HARRISBURG, Pa. (WENY) — The Pennsylvania House will convene for special session this week beginning Tuesday. Once operating rules are approved, House Speaker Mark Rozzi (D-Berks) hopes the House will be able to pass his top priority: a two-year window for victims of childhood sexual abuse.
“When I first came to Harrisburg over a decade ago, I had one goal in mind: to see that survivors of childhood sexual assault receive the justice that they deserve,” said Speaker Rozzi.
After he was elected speaker in January, Rozzi made it clear the House would not consider any legislation until it passed the two-year window, which would allow victims to file civil lawsuits against their abusers outside the statute of limitations.
When the House returns tomorrow, Democrats will have a majority for the first time in 12 years and should be able to pass a set of operating rules. Partisan gridlock and disagreement over rules have stalled the House from considering any legislation.
Once the rules are in place, the two-year window can be considered. There are two paths for the window. One is a constitutional amendment and the other is a statutory bill. Rozzi says he plans to re-introduce both this week.
“When we return to session on February the 21st, I will keep my promise to survivors of childhood sexual assault and bring up a constitutional amendment and a statutory bill, both which will provide a window to justice and desperately needed relief to victims,” said Rozzi.

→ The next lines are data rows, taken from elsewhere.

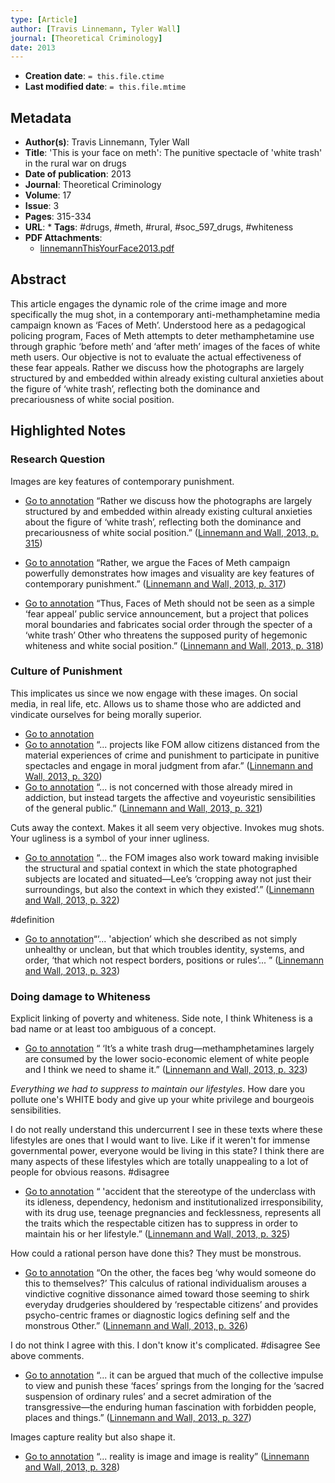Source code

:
 ```yaml
---
type: [Article]
author: [Travis Linnemann, Tyler Wall]
journal: [Theoretical Criminology]
date: 2013
---
```


* **Creation date**: `= this.file.ctime`
* **Last modified date**: `= this.file.mtime`

## Metadata

* **Author(s)**: Travis Linnemann, Tyler Wall
* **Title**: 'This is your face on meth': The punitive spectacle of 'white trash' in the rural war on drugs
* **Date of publication**: 2013
* **Journal**: Theoretical Criminology
* **Volume**: 17
* **Issue**: 3
* **Pages**: 315-334
* **URL**: * **Tags**: #drugs, #meth, #rural, #soc_597_drugs, #whiteness
* **PDF Attachments**:
  * [linnemannThisYourFace2013.pdf](zotero://open-pdf/library/items/EQH6GL7W)

## Abstract

This article engages the dynamic role of the crime image and more specifically the mug shot, in a contemporary anti-methamphetamine media campaign known as ‘Faces of Meth’. Understood here as a pedagogical policing program, Faces of Meth attempts to deter methamphetamine use through graphic ‘before meth’ and ‘after meth’ images of the faces of white meth users. Our objective is not to evaluate the actual effectiveness of these fear appeals. Rather we discuss how the photographs are largely structured by and embedded within already existing cultural anxieties about the figure of ‘white trash’, reflecting both the dominance and precariousness of white social position.

## Highlighted Notes

### Research Question

Images are key features of contemporary punishment.

* [Go to annotation](zotero://open-pdf/library/items/EQH6GL7W?page=315&annotation=V3RTZ8AJ) “Rather we discuss how the photographs are largely structured by and embedded within already existing cultural anxieties about the figure of ‘white trash’, reflecting both the dominance and precariousness of white social position.” ([Linnemann and Wall, 2013, p. 315](zotero://select/library/items/IZ5HYP8I))
  
* [Go to annotation](zotero://open-pdf/library/items/EQH6GL7W?page=317&annotation=NV7I6AM7) “Rather, we argue the Faces of Meth campaign powerfully demonstrates how images and visuality are key features of contemporary punishment.” ([Linnemann and Wall, 2013, p. 317](zotero://select/library/items/IZ5HYP8I))
  
* [Go to annotation](zotero://open-pdf/library/items/EQH6GL7W?page=318&annotation=IMMVGJQF) “Thus, Faces of Meth should not be seen as a simple ‘fear appeal’ public service announcement, but a project that polices moral boundaries and fabricates social order through the specter of a ‘white trash’ Other who threatens the supposed purity of hegemonic whiteness and white social position.” ([Linnemann and Wall, 2013, p. 318](zotero://select/library/items/IZ5HYP8I))

### Culture of Punishment

This implicates us since we now engage with these images. On social media, in real life, etc. Allows us to shame those who are addicted and vindicate ourselves for being morally superior.

* [Go to annotation](zotero://open-pdf/library/items/EQH6GL7W?page=320&annotation=U9LLC5QR)
* [Go to annotation](zotero://open-pdf/library/items/EQH6GL7W?page=320&annotation=RMUG7WCS) “... projects like FOM allow citizens distanced from the material experiences of crime and punishment to participate in punitive spectacles and engage in moral judgment from afar.” ([Linnemann and Wall, 2013, p. 320](zotero://select/library/items/IZ5HYP8I))
* [Go to annotation](zotero://open-pdf/library/items/EQH6GL7W?page=321&annotation=DGWXHKSM) “... is not concerned with those already mired in addiction, but instead targets the affective and voyeuristic sensibilities of the general public.” ([Linnemann and Wall, 2013, p. 321](zotero://select/library/items/IZ5HYP8I)) 

Cuts away the context. Makes it all seem very objective. Invokes mug shots. Your ugliness is a symbol of your inner ugliness.

* [Go to annotation](zotero://open-pdf/library/items/EQH6GL7W?page=322&annotation=9VZVPZ8J) “... the FOM images also work toward making invisible the structural and spatial context in which the state photographed subjects are located and situated—Lee’s ‘cropping away not just their surroundings, but also the context in which they existed’.” ([Linnemann and Wall, 2013, p. 322](zotero://select/library/items/IZ5HYP8I)) 

#definition 

* [Go to annotation](zotero://open-pdf/library/items/EQH6GL7W?page=323&annotation=88QLVSP8)“‘... 'abjection’ which she described as not simply unhealthy or unclean, but that which troubles identity, systems, and order, ‘that which not respect borders, positions or rules’... ” ([Linnemann and Wall, 2013, p. 323](zotero://select/library/items/IZ5HYP8I))

### Doing damage to Whiteness

Explicit linking of poverty and whiteness. Side note, I think Whiteness is a bad name or at least too ambiguous of a concept.

* [Go to annotation](zotero://open-pdf/library/items/EQH6GL7W?page=323&annotation=LV2SSWN4) “ ‘It’s a white trash drug—methamphetamines largely are consumed by the lower socio-economic element of white people and I think we need to shame it.” ([Linnemann and Wall, 2013, p. 323](zotero://select/library/items/IZ5HYP8I))

*Everything we had to suppress to maintain our lifestyles*. How dare you pollute one's WHITE body and give up your white privilege and bourgeois sensibilities.

I do not really understand this undercurrent I see in these texts where these lifestyles are ones that I would want to live. Like if it weren't for immense governmental power, everyone would be living in this state? I think there are many aspects of these lifestyles which are totally unappealing to a lot of people for obvious reasons. #disagree 

* [Go to annotation](zotero://open-pdf/library/items/EQH6GL7W?page=325&annotation=4TTWQEUL) “ 'accident that the stereotype of the underclass with its idleness, dependency, hedonism and institutionalized irresponsibility, with its drug use, teenage pregnancies and fecklessness, represents all the traits which the respectable citizen has to suppress in order to maintain his or her lifestyle.” ([Linnemann and Wall, 2013, p. 325](zotero://select/library/items/IZ5HYP8I))

How could a rational person have done this? They must be monstrous.

* [Go to annotation](zotero://open-pdf/library/items/EQH6GL7W?page=326&annotation=W8PWBA3S) “On the other, the faces beg ‘why would someone do this to themselves?’ This calculus of rational individualism arouses a vindictive cognitive dissonance aimed toward those seeming to shirk everyday drudgeries shouldered by ‘respectable citizens’ and provides psycho-centric frames or diagnostic logics defining self and the monstrous Other.” ([Linnemann and Wall, 2013, p. 326](zotero://select/library/items/IZ5HYP8I)) 

I do not think I agree with this. I don't know it's complicated. #disagree See above comments.

* [Go to annotation](zotero://open-pdf/library/items/EQH6GL7W?page=327&annotation=YETYMWMP) “... it can be argued that much of the collective impulse to view and punish these ‘faces’ springs from the longing for the ‘sacred suspension of ordinary rules’ and a secret admiration of the transgressive—the enduring human fascination with forbidden people, places and things.” ([Linnemann and Wall, 2013, p. 327](zotero://select/library/items/IZ5HYP8I))

Images capture reality but also shape it.

* [Go to annotation](zotero://open-pdf/library/items/EQH6GL7W?page=328&annotation=JWHCKJ8C) “... reality is image and image is reality” ([Linnemann and Wall, 2013, p. 328](zotero://select/library/items/IZ5HYP8I))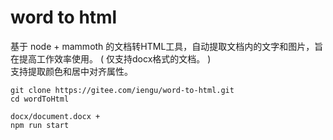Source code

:# word to html

基于 node + mammoth 的文档转HTML工具，自动提取文档内的文字和图片，旨在提高工作效率使用。 ( 仅支持docx格式的文档。 )<br/>
支持提取颜色和居中对齐属性。

```
git clone https://gitee.com/iengu/word-to-html.git
cd wordToHtml

docx/document.docx +
npm run start
```






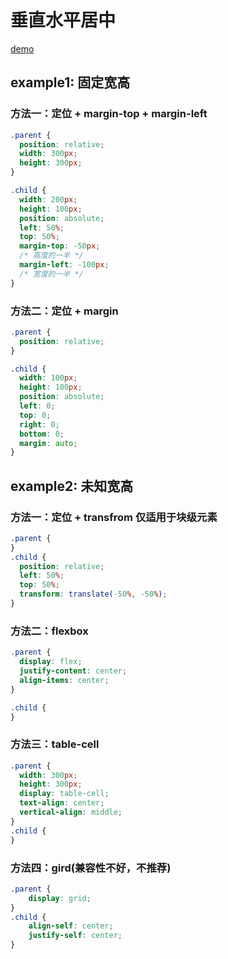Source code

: # 垂直水平居中

[demo](./demo/1.html)

## example1: 固定宽高

### 方法一：定位 + margin-top + margin-left

```css
.parent {
  position: relative;
  width: 300px;
  height: 300px;
}

.child {
  width: 200px;
  height: 100px;
  position: absolute;
  left: 50%;
  top: 50%;
  margin-top: -50px;
  /* 高度的一半 */
  margin-left: -100px;
  /* 宽度的一半 */
}
```

### 方法二：定位 + margin

```css
.parent {
  position: relative;
}

.child {
  width: 100px;
  height: 100px;
  position: absolute;
  left: 0;
  top: 0;
  right: 0;
  bottom: 0;
  margin: auto;
}
```

## example2: 未知宽高

### 方法一：定位 + transfrom 仅适用于块级元素

```css
.parent {
}
.child {
  position: relative;
  left: 50%;
  top: 50%;
  transform: translate(-50%, -50%);
}
```

### 方法二：flexbox

```css
.parent {
  display: flex;
  justify-content: center;
  align-items: center;
}

.child {
}
```

### 方法三：table-cell

```css
.parent {
  width: 300px;
  height: 300px;
  display: table-cell;
  text-align: center;
  vertical-align: middle;
}
.child {
}
```

### 方法四：gird(兼容性不好，不推荐)

```css
.parent {
    display: grid;
}
.child {
    align-self: center;
    justify-self: center;
}
```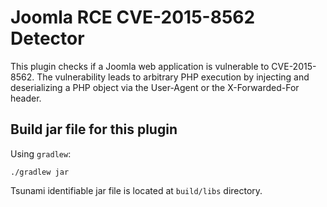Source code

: # Joomla RCE CVE-2015-8562 Detector

This plugin checks if a Joomla web application is vulnerable to CVE-2015-8562.
The vulnerability leads to arbitrary PHP execution by injecting and
deserializing a PHP object via the User-Agent or the X-Forwarded-For header.

## Build jar file for this plugin

Using `gradlew`:

```shell
./gradlew jar
```

Tsunami identifiable jar file is located at `build/libs` directory.
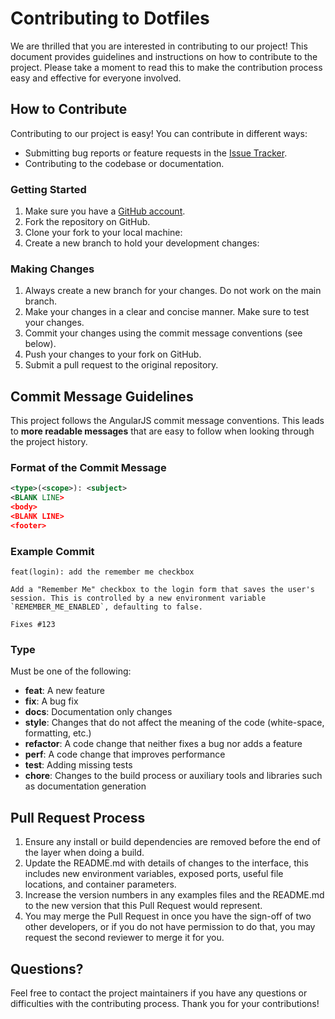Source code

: # Contributing to Dotfiles

We are thrilled that you are interested in contributing to our project! This document provides guidelines and instructions on how to contribute to the project. Please take a moment to read this to make the contribution process easy and effective for everyone involved.

## How to Contribute

Contributing to our project is easy! You can contribute in different ways:

- Submitting bug reports or feature requests in the [Issue Tracker](https://github.com/thomas-leroy/dotfiles/issues).
- Contributing to the codebase or documentation.

### Getting Started

1. Make sure you have a [GitHub account](https://github.com/signup/free).
2. Fork the repository on GitHub.
3. Clone your fork to your local machine:
4. Create a new branch to hold your development changes:

### Making Changes

1. Always create a new branch for your changes. Do not work on the main branch.
2. Make your changes in a clear and concise manner. Make sure to test your changes.
3. Commit your changes using the commit message conventions (see below).
4. Push your changes to your fork on GitHub.
5. Submit a pull request to the original repository.

## Commit Message Guidelines

This project follows the AngularJS commit message conventions. This leads to **more readable messages** that are easy to follow when looking through the project history.

### Format of the Commit Message

```xml
<type>(<scope>): <subject>
<BLANK LINE>
<body>
<BLANK LINE>
<footer>
```

### Example Commit

```text
feat(login): add the remember me checkbox

Add a "Remember Me" checkbox to the login form that saves the user's session. This is controlled by a new environment variable `REMEMBER_ME_ENABLED`, defaulting to false.

Fixes #123
```

### Type

Must be one of the following:

- **feat**: A new feature
- **fix**: A bug fix
- **docs**: Documentation only changes
- **style**: Changes that do not affect the meaning of the code (white-space, formatting, etc.)
- **refactor**: A code change that neither fixes a bug nor adds a feature
- **perf**: A code change that improves performance
- **test**: Adding missing tests
- **chore**: Changes to the build process or auxiliary tools and libraries such as documentation generation

## Pull Request Process

1. Ensure any install or build dependencies are removed before the end of the layer when doing a build.
2. Update the README.md with details of changes to the interface, this includes new environment variables, exposed ports, useful file locations, and container parameters.
3. Increase the version numbers in any examples files and the README.md to the new version that this Pull Request would represent.
4. You may merge the Pull Request in once you have the sign-off of two other developers, or if you do not have permission to do that, you may request the second reviewer to merge it for you.

## Questions?

Feel free to contact the project maintainers if you have any questions or difficulties with the contributing process. Thank you for your contributions!
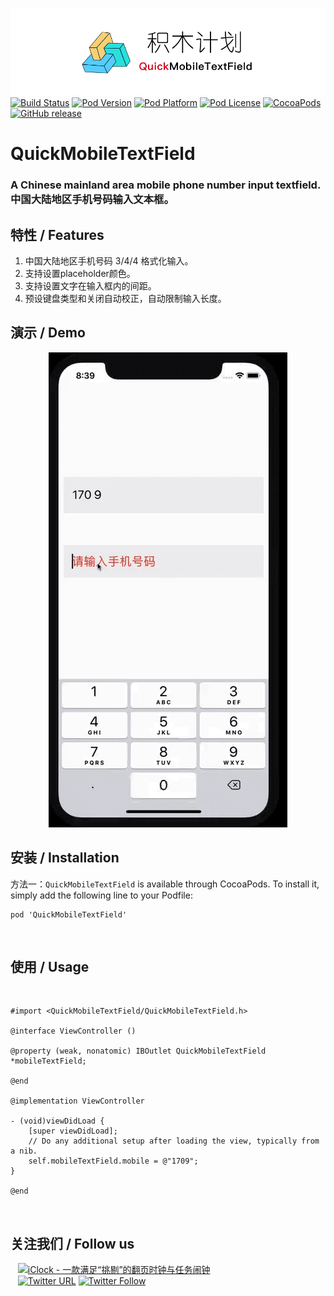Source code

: ![logo](logo.png)
[![Build Status](http://img.shields.io/travis/pcjbird/QuickMobileTextField/master.svg?style=flat)](https://travis-ci.org/pcjbird/QuickMobileTextField)
[![Pod Version](http://img.shields.io/cocoapods/v/QuickMobileTextField.svg?style=flat)](http://cocoadocs.org/docsets/QuickMobileTextField/)
[![Pod Platform](http://img.shields.io/cocoapods/p/QuickMobileTextField.svg?style=flat)](http://cocoadocs.org/docsets/QuickMobileTextField/)
[![Pod License](http://img.shields.io/cocoapods/l/QuickMobileTextField.svg?style=flat)](https://www.apache.org/licenses/LICENSE-2.0.html)
[![CocoaPods](https://img.shields.io/cocoapods/at/QuickMobileTextField.svg)](https://github.com/pcjbird/QuickMobileTextField)
[![GitHub release](https://img.shields.io/github/release/pcjbird/QuickMobileTextField.svg)](https://github.com/pcjbird/QuickMobileTextField/releases)


# QuickMobileTextField
### A Chinese mainland area mobile phone number input textfield. 中国大陆地区手机号码输入文本框。
    
## 特性 / Features
 
 1. 中国大陆地区手机号码 3/4/4 格式化输入。
 2. 支持设置placeholder颜色。
 3. 支持设置文字在输入框内的间距。
 4. 预设键盘类型和关闭自动校正，自动限制输入长度。
    
## 演示 / Demo
 
<p align="center"><img src="demo.gif" title="demo"></p>
    
##  安装 / Installation

方法一：`QuickMobileTextField` is available through CocoaPods. To install it, simply add the following line to your Podfile:

```
pod 'QuickMobileTextField'
```
  
## 使用 / Usage
     
```
#import <QuickMobileTextField/QuickMobileTextField.h>

@interface ViewController ()

@property (weak, nonatomic) IBOutlet QuickMobileTextField *mobileTextField;

@end

@implementation ViewController

- (void)viewDidLoad {
    [super viewDidLoad];
    // Do any additional setup after loading the view, typically from a nib.
    self.mobileTextField.mobile = @"1709";
}

@end
```
  
## 关注我们 / Follow us
  
<a href="https://itunes.apple.com/cn/app/iclock-一款满足-挑剔-的翻页时钟与任务闹钟/id1128196970?pt=117947806&ct=com.github.pcjbird.QuickMobileTextField&mt=8"><img src="https://github.com/pcjbird/AssetsExtractor/raw/master/iClock.gif" width="400" title="iClock - 一款满足“挑剔”的翻页时钟与任务闹钟"></a>    
  
[![Twitter URL](https://img.shields.io/twitter/url/http/shields.io.svg?style=social)](https://twitter.com/intent/tweet?text=https://github.com/pcjbird/QuickMobileTextField)
[![Twitter Follow](https://img.shields.io/twitter/follow/pcjbird.svg?style=social)](https://twitter.com/pcjbird)
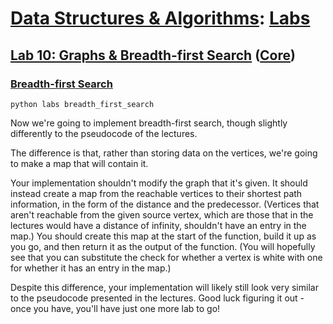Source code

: # [Data Structures & Algorithms](https://github.com/bertie-wheen/dsa-2023-4/blob/trunk/README.md): [Labs](https://github.com/bertie-wheen/dsa-2023-4/blob/trunk/labs/README.md)

## [Lab 10: Graphs & Breadth-first Search](https://github.com/bertie-wheen/dsa-2023-4/blob/trunk/labs/lab10/README.md) ([Core](https://github.com/bertie-wheen/dsa-2023-4/blob/trunk/labs/lab10/core/README.md))

### [Breadth-first Search](https://github.com/bertie-wheen/dsa-2023-4/blob/trunk/labs/lab10/core/breadth_first_search/README.md)
```shell
python labs breadth_first_search
```

Now we're going to implement breadth-first search, though slightly differently to the pseudocode of the lectures.

The difference is that, rather than storing data on the vertices, we're going to make a map that will contain it.

Your implementation shouldn't modify the graph that it's given. It should instead create a map from the reachable
vertices to their shortest path information, in the form of the distance and the predecessor. (Vertices that aren't
reachable from the given source vertex, which are those that in the lectures would have a distance of infinity,
shouldn't have an entry in the map.) You should create this map at the start of the function, build it up as you go,
and then return it as the output of the function. (You will hopefully see that you can substitute the check for whether
a vertex is white with one for whether it has an entry in the map.)

Despite this difference, your implementation will likely still look very similar to the pseudocode presented in the
lectures. Good luck figuring it out - once you have, you'll have just one more lab to go!
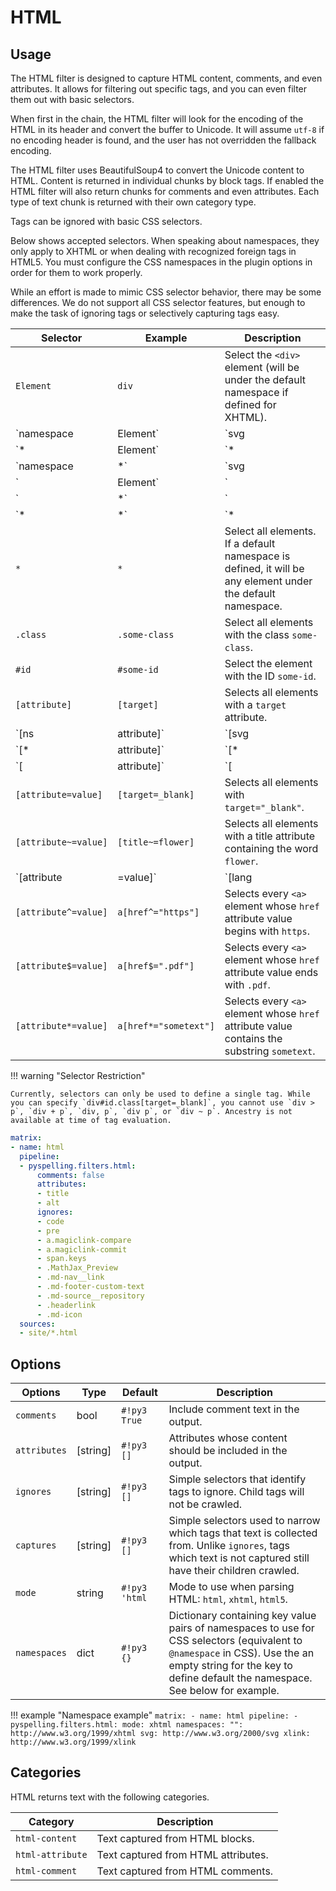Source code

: # HTML

## Usage
The HTML filter is designed to capture HTML content, comments, and even attributes. It allows for filtering out specific tags, and you can even filter them out with basic selectors.

When first in the chain, the HTML filter will look for the encoding of the HTML in its header and convert the buffer to Unicode. It will assume `utf-8` if no encoding header is found, and the user has not overridden the fallback encoding.

The HTML filter uses BeautifulSoup4 to convert the Unicode content to HTML. Content is returned in individual chunks by block tags. If enabled the HTML filter will also return chunks for comments and even attributes. Each type of text chunk is returned with their own category type.

Tags can be ignored with basic CSS selectors.

Below shows accepted selectors. When speaking about namespaces, they only apply to XHTML or when dealing with recognized foreign tags in HTML5. You must configure the CSS namespaces in the plugin options in order for them to work properly.

While an effort is made to mimic CSS selector behavior, there may be some differences. We do not support all CSS selector features, but enough to make the task of ignoring tags or selectively capturing tags easy.

Selector             | Example               | Description
-------------------- | --------------------- | -----------
`Element`            | `div`                 | Select the `<div>` element (will be under the default namespace if defined for XHTML).
`namespace|Element`  | `svg|div`             | Select the `<div>` element which also has the namespace `svg`.
`*|Element`          | `*|div`               | Select the `<div>` element with or without a namespace.
`namespace|*`        | `svg|*`               | Select any element with the namespace `svg`.
`|Element`           | `|div`                | Select `<div>` elements without a namespace.
`|*`                 | `|*`                  | Select any element without a namespace.
`*|*`                | `*|*`                 | Select all elements with any or no namespace.
`*`                  | `*`                   | Select all elements. If a default namespace is defined, it will be any element under the default namespace.
`.class`             | `.some-class`         | Select all elements with the class `some-class`.
`#id`                | `#some-id`            | Select the element with the ID `some-id`.
`[attribute]`        | `[target]`            | Selects all elements with a `target` attribute.
`[ns|attribute]`     | `[svg|circle]`        | Selects `circle` element under the `svg` namespace (assuming it has been configured in the `namespaces` option).
`[*|attribute]`      | `[*|a]`               | Selects any element `a` that has a namespace or not.
`[|attribute]`       | `[|a]`                | Selects `a` element as `[|a]` is equivalent to `[a]`.
`[attribute=value]`  | `[target=_blank]`     | Selects all elements with `target="_blank"`.
`[attribute~=value]` | `[title~=flower]`     | Selects all elements with a title attribute containing the word `flower`.
`[attribute|=value]` | `[lang|=en]`          | Selects all elements with a `lang` attribute value starting with `en`.
`[attribute^=value]` | `a[href^="https"]`    | Selects every `<a>` element whose `href` attribute value begins with `https`.
`[attribute$=value]` | `a[href$=".pdf"]`     | Selects every `<a>` element whose `href` attribute value ends with `.pdf`.
`[attribute*=value]` | `a[href*="sometext"]` | Selects every `<a>` element whose `href` attribute value contains the substring `sometext`.

!!! warning "Selector Restriction"

    Currently, selectors can only be used to define a single tag. While you can specify `div#id.class[target=_blank]`, you cannot use `div > p`, `div + p`, `div, p`, `div p`, or `div ~ p`. Ancestry is not available at time of tag evaluation.

```yaml
matrix:
- name: html
  pipeline:
  - pyspelling.filters.html:
      comments: false
      attributes:
      - title
      - alt
      ignores:
      - code
      - pre
      - a.magiclink-compare
      - a.magiclink-commit
      - span.keys
      - .MathJax_Preview
      - .md-nav__link
      - .md-footer-custom-text
      - .md-source__repository
      - .headerlink
      - .md-icon
  sources:
  - site/*.html
```

## Options

Options      | Type     | Default       | Description
------------ | -------- | ------------- | -----------
`comments`   | bool     | `#!py3 True`  | Include comment text in the output.
`attributes` | [string] | `#!py3 []`    | Attributes whose content should be included in the output.
`ignores`    | [string] | `#!py3 []`    | Simple selectors that identify tags to ignore. Child tags will not be crawled.
`captures`   | [string] | `#!py3 []`    | Simple selectors used to narrow which tags that text is collected from. Unlike `ignores`, tags which text is not captured still have their children crawled.
`mode`       | string   | `#!py3 'html` | Mode to use when parsing HTML: `html`, `xhtml`, `html5`.
`namespaces` | dict     | `#!py3 {}`    | Dictionary containing key value pairs of namespaces to use for CSS selectors (equivalent to `@namespace` in CSS). Use the an empty string for the key to define default the namespace. See below for example.

!!! example "Namespace example"
    ```
    matrix:
    - name: html
      pipeline:
      - pyspelling.filters.html:
          mode: xhtml
          namespaces:
            "": http://www.w3.org/1999/xhtml
            svg: http://www.w3.org/2000/svg
            xlink: http://www.w3.org/1999/xlink
    ```

## Categories

HTML returns text with the following categories.

Category         | Description
---------------- | -----------
`html-content`   | Text captured from HTML blocks.
`html-attribute` | Text captured from HTML attributes.
`html-comment`   | Text captured from HTML comments.
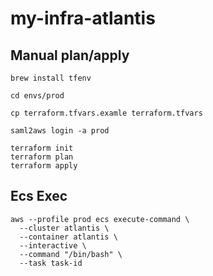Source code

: # my-infra-atlantis

## Manual plan/apply

```
brew install tfenv
```

```
cd envs/prod
```

```
cp terraform.tfvars.examle terraform.tfvars
```

```
saml2aws login -a prod
```

```
terraform init
terraform plan
terraform apply
```

## Ecs Exec

```
aws --profile prod ecs execute-command \
  --cluster atlantis \
  --container atlantis \
  --interactive \
  --command "/bin/bash" \
  --task task-id
```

Passing the window via a statutory bill has seen opposition from some Senate Republicans in the past. Senate Republican leaders argue the constitutional amendment, which the Senate passed last month, is the best path forward. However, the amendment was combined into one Senate bill, with two more-partisan amendments, and has not been considered in the House.
Rozzi is urging the Senate to pass both the statutory bill and new constitutional amendment, once they pass the House. Rozzi said the statutory bill could be signed into law as soon as March if it passes both chambers. The constitutional amendment could appear on the ballot in November- it would need approval from the House and Senate and does not require a signature from the governor.
“I strongly urge the Senate to stand up for survivors, stop protecting abusers, and quickly pass both pieces of legislation when they return to session on February the 27th,” said Rozzi. “History will judge us based on what we did to protect some of our most vulnerable citizens: our children. I urge my colleagues to stand with me and show survivors they will finally get their chance to know the truth, to get justice, and most importantly, expose these perpetrators who still live among us,” Rozzi added.